Paradigmas de Reconversión Portuaria: Desafíos de Infraestructura y Gestión de Riesgos Multiamenaza en el Corredor Minero Argentino
RN
El despliegue de la minería de litio y cobre en el NOA y la región de Cuyo ha forzado una reevaluación estratégica de la logística de exportación argentina, tradicionalmente orientada a la agroindustria. Esta transición no es meramente operativa, sino que implica una transformación estructural de las terminales del eje fluvial Paraná-Paraguay. La competencia técnica entre los nodos del Gran Rosario y el complejo Zárate-Campana por captar el flujo de la "economía de transición" exige una inversión sin precedentes en infraestructura especializada. Sin embargo, la diversificación hacia productos mineros —sustancias con propiedades químicas complejas y alta peligrosidad intrínseca— requiere que la rentabilidad logística esté supeditada a protocolos rigurosos de prevención y gestión de riesgos, ante un escenario de creciente volatilidad hidrometeorológica y amenazas antropogénicas.

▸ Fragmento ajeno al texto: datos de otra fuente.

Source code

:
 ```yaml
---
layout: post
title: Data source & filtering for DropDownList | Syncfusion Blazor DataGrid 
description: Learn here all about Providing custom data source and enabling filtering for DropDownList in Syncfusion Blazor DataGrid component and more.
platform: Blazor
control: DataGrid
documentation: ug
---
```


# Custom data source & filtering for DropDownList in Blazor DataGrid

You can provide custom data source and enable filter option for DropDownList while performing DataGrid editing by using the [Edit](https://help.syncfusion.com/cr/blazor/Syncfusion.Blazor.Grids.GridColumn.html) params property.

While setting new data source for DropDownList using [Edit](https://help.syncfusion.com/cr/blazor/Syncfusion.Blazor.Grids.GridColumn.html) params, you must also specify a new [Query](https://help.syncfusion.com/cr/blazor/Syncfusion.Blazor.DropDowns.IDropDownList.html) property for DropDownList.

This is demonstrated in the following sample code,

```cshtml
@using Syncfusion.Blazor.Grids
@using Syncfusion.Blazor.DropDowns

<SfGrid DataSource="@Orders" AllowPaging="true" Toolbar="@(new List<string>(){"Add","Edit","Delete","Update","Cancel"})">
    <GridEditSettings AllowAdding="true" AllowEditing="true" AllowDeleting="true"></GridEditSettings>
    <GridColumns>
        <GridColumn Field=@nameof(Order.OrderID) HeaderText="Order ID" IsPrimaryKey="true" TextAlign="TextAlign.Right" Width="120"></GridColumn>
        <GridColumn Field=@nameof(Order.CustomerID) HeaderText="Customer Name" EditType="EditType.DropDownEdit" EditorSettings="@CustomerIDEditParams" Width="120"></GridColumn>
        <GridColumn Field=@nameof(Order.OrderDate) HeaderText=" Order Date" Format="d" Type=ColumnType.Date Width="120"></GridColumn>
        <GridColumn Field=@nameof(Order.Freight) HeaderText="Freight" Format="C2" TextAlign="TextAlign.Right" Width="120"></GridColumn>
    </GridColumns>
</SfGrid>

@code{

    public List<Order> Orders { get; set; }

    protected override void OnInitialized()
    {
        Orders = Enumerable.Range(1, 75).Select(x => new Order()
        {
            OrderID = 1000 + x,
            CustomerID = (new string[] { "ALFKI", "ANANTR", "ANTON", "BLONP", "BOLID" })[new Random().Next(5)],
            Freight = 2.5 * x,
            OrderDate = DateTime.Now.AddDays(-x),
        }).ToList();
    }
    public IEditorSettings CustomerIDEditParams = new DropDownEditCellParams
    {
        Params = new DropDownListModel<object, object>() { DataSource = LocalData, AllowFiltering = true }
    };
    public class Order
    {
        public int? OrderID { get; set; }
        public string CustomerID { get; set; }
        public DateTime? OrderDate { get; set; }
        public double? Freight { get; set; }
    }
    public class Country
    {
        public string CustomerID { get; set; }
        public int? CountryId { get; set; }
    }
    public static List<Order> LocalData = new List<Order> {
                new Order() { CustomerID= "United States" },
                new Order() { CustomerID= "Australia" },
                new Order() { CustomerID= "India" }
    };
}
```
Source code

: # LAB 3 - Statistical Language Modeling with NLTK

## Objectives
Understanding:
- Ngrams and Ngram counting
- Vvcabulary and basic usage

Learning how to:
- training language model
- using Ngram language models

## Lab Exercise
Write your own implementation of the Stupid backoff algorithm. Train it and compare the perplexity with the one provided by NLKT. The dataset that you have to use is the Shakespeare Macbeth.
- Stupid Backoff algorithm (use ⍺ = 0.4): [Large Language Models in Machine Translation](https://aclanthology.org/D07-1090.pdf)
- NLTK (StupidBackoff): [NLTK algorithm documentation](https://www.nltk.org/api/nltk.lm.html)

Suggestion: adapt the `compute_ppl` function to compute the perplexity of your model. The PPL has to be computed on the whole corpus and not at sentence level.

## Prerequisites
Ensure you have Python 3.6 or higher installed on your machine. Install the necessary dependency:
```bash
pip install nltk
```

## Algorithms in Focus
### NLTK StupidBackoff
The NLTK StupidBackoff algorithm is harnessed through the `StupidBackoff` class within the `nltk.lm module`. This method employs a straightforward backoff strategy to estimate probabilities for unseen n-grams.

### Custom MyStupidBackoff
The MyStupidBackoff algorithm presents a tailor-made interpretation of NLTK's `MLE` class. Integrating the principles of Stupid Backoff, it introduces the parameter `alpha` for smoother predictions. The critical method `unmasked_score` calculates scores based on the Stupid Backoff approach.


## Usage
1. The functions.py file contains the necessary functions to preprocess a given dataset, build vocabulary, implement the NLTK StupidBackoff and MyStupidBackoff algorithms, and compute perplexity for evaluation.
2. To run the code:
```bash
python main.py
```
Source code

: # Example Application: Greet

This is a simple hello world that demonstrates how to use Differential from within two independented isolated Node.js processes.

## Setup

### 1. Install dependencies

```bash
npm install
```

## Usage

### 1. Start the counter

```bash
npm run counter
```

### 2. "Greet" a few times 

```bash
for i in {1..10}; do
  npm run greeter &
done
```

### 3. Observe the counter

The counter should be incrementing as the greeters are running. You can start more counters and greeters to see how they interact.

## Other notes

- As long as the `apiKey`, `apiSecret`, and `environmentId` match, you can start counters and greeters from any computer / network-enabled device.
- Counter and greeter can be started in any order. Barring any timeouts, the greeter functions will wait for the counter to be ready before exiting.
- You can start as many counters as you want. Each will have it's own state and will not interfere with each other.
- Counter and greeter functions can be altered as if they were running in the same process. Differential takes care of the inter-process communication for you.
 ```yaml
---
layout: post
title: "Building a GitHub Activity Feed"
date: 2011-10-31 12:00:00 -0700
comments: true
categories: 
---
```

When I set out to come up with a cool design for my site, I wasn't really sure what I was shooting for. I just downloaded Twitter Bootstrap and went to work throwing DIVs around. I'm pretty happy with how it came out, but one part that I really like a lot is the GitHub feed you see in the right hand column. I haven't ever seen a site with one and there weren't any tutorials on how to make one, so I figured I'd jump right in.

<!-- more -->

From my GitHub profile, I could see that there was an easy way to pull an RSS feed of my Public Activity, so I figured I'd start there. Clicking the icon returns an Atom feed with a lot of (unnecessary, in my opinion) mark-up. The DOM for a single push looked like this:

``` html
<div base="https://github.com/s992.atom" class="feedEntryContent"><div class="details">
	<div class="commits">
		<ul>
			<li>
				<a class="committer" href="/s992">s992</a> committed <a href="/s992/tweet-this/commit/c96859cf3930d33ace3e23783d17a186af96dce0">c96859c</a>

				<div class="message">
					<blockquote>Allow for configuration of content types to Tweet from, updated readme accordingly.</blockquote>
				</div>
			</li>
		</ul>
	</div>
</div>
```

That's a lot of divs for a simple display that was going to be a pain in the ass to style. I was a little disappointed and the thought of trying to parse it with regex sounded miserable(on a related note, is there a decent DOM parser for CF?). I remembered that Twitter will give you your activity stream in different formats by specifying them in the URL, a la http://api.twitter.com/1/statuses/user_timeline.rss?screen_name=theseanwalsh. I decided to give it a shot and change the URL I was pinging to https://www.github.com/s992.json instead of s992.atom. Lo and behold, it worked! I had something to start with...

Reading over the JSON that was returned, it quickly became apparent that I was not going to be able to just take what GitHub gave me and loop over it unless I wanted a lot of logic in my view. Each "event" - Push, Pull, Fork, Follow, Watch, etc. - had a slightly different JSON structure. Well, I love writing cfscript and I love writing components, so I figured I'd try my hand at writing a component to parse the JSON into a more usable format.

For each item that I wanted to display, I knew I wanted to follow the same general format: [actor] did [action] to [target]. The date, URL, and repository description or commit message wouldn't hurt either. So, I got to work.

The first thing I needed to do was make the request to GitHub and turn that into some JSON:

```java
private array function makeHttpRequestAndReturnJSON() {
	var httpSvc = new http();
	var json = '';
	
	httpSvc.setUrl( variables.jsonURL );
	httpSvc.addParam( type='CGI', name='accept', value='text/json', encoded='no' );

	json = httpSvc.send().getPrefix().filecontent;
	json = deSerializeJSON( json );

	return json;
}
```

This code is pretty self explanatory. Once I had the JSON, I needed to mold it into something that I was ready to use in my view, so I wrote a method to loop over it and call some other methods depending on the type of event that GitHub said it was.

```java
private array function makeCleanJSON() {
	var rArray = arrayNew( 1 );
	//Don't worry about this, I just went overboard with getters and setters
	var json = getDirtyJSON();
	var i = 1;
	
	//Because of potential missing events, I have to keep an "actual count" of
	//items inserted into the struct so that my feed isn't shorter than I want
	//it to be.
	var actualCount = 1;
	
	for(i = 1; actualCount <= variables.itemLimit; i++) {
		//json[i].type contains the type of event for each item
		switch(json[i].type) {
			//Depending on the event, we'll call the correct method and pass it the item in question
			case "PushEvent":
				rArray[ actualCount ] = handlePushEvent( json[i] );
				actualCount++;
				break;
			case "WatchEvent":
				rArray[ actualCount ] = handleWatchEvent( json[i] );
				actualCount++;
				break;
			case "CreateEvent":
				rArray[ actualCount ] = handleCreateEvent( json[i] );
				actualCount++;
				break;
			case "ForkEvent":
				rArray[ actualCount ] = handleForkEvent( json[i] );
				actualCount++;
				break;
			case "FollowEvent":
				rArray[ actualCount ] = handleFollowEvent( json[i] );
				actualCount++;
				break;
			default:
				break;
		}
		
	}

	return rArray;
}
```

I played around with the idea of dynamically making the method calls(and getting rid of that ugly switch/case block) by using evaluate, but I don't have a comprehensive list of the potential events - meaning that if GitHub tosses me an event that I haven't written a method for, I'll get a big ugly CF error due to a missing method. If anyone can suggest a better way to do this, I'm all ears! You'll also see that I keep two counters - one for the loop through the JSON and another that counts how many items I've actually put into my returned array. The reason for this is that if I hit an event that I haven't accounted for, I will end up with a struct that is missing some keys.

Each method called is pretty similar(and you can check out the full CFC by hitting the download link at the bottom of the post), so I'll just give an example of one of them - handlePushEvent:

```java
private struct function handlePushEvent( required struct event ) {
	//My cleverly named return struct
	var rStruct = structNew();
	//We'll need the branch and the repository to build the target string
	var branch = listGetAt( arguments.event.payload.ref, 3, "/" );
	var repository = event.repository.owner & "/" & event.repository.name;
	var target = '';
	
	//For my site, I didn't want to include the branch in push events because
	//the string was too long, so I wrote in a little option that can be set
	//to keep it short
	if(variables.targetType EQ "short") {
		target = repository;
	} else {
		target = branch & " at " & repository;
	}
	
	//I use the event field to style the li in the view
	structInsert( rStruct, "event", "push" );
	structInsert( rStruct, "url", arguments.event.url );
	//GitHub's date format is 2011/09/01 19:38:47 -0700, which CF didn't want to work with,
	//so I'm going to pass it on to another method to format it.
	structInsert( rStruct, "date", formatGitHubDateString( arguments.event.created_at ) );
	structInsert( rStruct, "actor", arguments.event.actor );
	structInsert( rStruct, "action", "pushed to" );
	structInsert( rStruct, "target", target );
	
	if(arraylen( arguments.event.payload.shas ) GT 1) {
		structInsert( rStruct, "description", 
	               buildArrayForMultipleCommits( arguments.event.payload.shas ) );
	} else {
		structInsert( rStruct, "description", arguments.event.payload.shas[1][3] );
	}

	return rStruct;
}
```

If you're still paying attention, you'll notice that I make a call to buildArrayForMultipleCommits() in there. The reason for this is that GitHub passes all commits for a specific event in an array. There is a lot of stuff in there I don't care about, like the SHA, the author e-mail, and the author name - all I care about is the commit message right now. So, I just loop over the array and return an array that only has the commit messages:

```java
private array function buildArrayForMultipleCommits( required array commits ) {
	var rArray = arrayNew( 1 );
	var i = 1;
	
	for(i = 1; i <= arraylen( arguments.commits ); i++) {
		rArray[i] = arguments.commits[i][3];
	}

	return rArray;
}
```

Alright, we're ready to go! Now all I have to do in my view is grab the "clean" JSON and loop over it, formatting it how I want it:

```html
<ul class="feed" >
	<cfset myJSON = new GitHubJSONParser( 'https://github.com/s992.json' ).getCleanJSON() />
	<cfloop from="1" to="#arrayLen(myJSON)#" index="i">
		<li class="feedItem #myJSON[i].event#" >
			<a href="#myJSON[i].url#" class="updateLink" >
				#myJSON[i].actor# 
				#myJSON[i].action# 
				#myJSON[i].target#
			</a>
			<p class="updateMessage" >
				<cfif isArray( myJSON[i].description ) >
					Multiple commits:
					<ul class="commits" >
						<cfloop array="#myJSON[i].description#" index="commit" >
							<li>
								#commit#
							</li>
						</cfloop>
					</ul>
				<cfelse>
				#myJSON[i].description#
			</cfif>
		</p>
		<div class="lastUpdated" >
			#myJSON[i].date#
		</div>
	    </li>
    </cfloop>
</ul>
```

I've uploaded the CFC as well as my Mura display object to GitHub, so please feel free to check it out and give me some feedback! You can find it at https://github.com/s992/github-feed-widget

​La adaptación de un puerto para la cadena de suministro minera conlleva la manipulación de insumos y productos terminados que poseen una alta reactividad. A diferencia de los graneles sólidos orgánicos, los concentrados de minerales y los reactivos químicos necesarios para su procesamiento son frecuentemente inflamables, explosivos o poseen un potencial de lixiviación altamente contaminante para los ecosistemas hídricos. En este contexto, la implementación de sistemas de contención secundaria, monitoreo de calidad de aire y agua en tiempo real, y zonas de segregación de materiales peligrosos bajo normas internacionales es imperativa. Las terminales que aspiren a liderar este mercado deben integrar la gestión de riesgos en su diseño de ingeniería básico, considerando que un evento de origen antropogénico, como un derrame químico o una deflagración, podría quedar potenciado por la recurrencia de fenómenos hidrometeorológicos extremos, como las bajantes extraordinarias del río Paraná o las inundaciones repentinas.
​Al analizar la idoneidad técnica de los puertos argentinos para integrarse a la cadena del norte, el Gran Rosario presenta una ventaja competitiva en términos de calado y capacidad de almacenamiento instalada, aunque su especialización histórica en oleaginosas representa un desafío para la segregación de cargas. Las terminales de San Lorenzo y Puerto San Martín poseen la profundidad necesaria para buques de gran porte, pero su densa urbanización periférica eleva el riesgo social ante incidentes antropogénicos. Por otro lado, el complejo Zárate-Campana emerge como un contendiente sólido debido a su conectividad ferroviaria y vial directa con las rutas del norte, sumado a una configuración industrial que ya convive con el manejo de hidrocarburos y químicos, lo que facilita la adopción de normativas de seguridad industrial más estrictas.
​En un plano de integración regional más próximo a los yacimientos, los puertos de Barranqueras y Corrientes adquieren una relevancia estratégica como nodos de transferencia de media distancia. El Puerto de Barranqueras, por su ubicación en el corazón del Chaco y su vinculación histórica con el ferrocarril Belgrano Cargas, se posiciona como el brazo logístico natural para el NOA. No obstante, su operatividad está condicionada por la sedimentación del riacho Barranqueras y la vulnerabilidad ante eventos de estiaje prolongado, lo que demanda inversiones críticas en dragado inteligente y muelles con capacidad para manejar sustancias de alta densidad y potencial corrosivo. Corrientes, por su parte, ha demostrado una notable capacidad de modernización tecnológica, alcanzando récords en el movimiento de contenedores y especializándose en cargas generales de alto valor. Su infraestructura de muelle y su proximidad a las rutas de navegación de mayor calado le otorgan una ventaja para el transporte intermodal de litio, siempre que se refuercen los mecanismos de respuesta ante contingencias en la zona de interfase ciudad-puerto.
​La resiliencia operativa de estos puertos dependerá de su capacidad para modelar escenarios de riesgo complejo. Las amenazas hidrometeorológicas, exacerbadas por el cambio climático, afectan directamente la navegabilidad y la estabilidad de las infraestructuras de atraque. Una gestión de riesgos moderna debe contemplar la redundancia en los sistemas de energía y comunicaciones, así como la capacitación técnica de brigadas de respuesta ante emergencias químicas. La objetividad técnica indica que solo aquellos puertos que logren una simbiosis entre la eficiencia logística y una seguridad ambiental de "riesgo cero" podrán sostenerse como nodos confiables en la cadena global de suministro. La inversión en tecnología de mitigación no debe ser vista como un costo operativo adicional, sino como la condición de posibilidad para que Argentina transforme su riqueza geológica en un motor de desarrollo sostenible y seguro.